It’s not just that Republicans don’t believe in human-caused climate change. It’s that, in spite of ever increasing evidence, in spite of repeated studies, in spite of events that are putting storms, floods, mudslide, fires, and rising seas right under their noses … Republicans are increasingly unlikely to believe in human-caused climate change. And they don’t even believe that scientists believe.
Fewer Republicans say they believe that there is a scientific consensus on climate change or that the effects of global warming have already begun, according to a new Gallup poll, which showed a widening partisan gap near record levels.
Apparently, Republicans are now so convinced that scientists are wrong, they believe that scientists don’t even know what scientists believe.
Gallup asked whether people agreed that most scientists believe global warming is occurring, and 42 percent of Republicans said yes, down from 53 percent a year earlier and back to a level last seen in 2014. Just 35 percent of Republicans said that they believe global warming is caused by human activities, down from 40 percent.

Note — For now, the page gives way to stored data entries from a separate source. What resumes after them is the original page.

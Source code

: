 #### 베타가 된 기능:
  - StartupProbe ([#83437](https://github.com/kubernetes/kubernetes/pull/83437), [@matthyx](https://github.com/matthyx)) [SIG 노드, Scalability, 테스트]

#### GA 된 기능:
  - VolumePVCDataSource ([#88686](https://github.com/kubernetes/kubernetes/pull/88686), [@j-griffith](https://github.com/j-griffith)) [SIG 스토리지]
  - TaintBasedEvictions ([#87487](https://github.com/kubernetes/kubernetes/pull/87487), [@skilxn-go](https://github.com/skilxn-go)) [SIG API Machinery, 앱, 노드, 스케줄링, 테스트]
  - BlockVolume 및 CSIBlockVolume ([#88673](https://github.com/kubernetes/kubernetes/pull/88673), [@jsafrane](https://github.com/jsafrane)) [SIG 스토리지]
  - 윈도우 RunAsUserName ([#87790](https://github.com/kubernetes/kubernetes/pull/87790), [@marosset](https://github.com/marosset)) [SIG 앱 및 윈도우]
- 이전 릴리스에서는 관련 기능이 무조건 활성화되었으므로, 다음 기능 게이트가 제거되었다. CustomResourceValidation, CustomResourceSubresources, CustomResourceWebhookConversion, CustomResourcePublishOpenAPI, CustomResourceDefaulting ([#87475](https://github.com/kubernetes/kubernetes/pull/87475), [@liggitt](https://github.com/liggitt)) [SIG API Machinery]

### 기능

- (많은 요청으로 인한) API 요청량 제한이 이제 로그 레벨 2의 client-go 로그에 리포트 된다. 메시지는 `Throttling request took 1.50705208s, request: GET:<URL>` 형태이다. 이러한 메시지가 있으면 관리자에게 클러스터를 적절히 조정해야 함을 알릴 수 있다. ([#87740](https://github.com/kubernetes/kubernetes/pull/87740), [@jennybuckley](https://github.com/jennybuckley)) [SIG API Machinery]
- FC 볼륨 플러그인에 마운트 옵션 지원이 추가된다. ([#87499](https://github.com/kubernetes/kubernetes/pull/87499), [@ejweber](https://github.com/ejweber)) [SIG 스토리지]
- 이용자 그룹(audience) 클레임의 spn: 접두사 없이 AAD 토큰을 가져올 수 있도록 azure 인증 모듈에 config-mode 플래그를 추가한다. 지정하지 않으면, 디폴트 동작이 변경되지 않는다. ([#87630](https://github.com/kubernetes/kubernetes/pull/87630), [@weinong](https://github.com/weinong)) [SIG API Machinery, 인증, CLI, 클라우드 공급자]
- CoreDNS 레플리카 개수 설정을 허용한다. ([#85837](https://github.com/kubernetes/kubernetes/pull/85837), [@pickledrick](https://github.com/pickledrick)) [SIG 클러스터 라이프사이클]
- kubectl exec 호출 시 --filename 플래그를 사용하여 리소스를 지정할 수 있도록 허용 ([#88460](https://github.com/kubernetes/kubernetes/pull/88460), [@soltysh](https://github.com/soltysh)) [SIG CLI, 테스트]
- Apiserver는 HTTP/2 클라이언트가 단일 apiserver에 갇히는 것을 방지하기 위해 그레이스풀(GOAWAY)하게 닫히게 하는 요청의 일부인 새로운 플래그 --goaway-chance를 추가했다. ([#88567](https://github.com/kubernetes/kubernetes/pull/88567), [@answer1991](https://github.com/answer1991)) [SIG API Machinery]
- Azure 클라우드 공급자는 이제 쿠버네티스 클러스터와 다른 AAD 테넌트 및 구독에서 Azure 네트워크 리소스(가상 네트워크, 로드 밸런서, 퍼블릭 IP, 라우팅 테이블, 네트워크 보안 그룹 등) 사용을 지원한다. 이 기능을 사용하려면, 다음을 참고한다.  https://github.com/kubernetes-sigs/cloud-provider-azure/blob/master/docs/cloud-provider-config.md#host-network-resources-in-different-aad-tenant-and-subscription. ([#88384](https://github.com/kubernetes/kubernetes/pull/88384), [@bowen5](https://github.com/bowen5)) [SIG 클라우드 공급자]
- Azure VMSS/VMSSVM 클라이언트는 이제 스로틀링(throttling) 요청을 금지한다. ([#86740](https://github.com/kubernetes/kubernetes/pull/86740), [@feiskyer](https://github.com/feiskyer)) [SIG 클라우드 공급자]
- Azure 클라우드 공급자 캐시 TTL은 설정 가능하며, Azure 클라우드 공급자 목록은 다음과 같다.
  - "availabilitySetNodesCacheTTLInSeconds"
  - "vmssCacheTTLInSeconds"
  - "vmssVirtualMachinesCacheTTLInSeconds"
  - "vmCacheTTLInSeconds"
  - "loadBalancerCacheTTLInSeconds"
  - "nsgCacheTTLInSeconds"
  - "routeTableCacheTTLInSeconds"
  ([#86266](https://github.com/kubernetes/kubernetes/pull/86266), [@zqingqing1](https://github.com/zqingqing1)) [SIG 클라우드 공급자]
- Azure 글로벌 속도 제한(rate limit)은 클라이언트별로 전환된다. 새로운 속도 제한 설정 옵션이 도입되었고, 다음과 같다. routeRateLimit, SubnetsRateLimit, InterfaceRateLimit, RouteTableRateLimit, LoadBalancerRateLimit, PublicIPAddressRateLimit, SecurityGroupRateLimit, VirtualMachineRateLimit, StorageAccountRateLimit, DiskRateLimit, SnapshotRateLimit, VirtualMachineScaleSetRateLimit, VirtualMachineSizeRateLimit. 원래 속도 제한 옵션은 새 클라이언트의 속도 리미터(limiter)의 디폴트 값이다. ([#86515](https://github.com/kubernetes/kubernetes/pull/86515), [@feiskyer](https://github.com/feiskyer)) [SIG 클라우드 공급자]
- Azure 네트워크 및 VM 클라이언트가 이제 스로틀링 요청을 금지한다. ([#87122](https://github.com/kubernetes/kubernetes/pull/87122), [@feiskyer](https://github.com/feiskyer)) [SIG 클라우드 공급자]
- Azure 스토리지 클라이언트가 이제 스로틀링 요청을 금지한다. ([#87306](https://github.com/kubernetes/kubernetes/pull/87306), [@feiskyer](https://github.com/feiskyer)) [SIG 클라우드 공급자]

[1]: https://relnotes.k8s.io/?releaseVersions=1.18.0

Considering that Republicans felt the economy went from awful to great on the day Trump was elected, and nearly half of Republicans think that any story they don’t like is automatically fake news, it shouldn’t surprising that Republicans are even worse in accepting the truth about climate change now, than they were four years ago.
But that they’re willing to openly state that scientists don’t believe what scientists are saying … seems like a extra-special level of denial.
The instant fix to the economy shows how Republicans are unable to differentiate between “I like it” and “It’s true.”
In comparison, Democratic attitudes about the economy sailed right across the election, continuing to look at the facts, rather than shading the facts to back their politics.
Just as with the economy and “fake news,” facts about climate change have become something that Republicans accept or deny as part of their political position. But then “What does Trump want me to say” is much more convenient than having to consider any facts.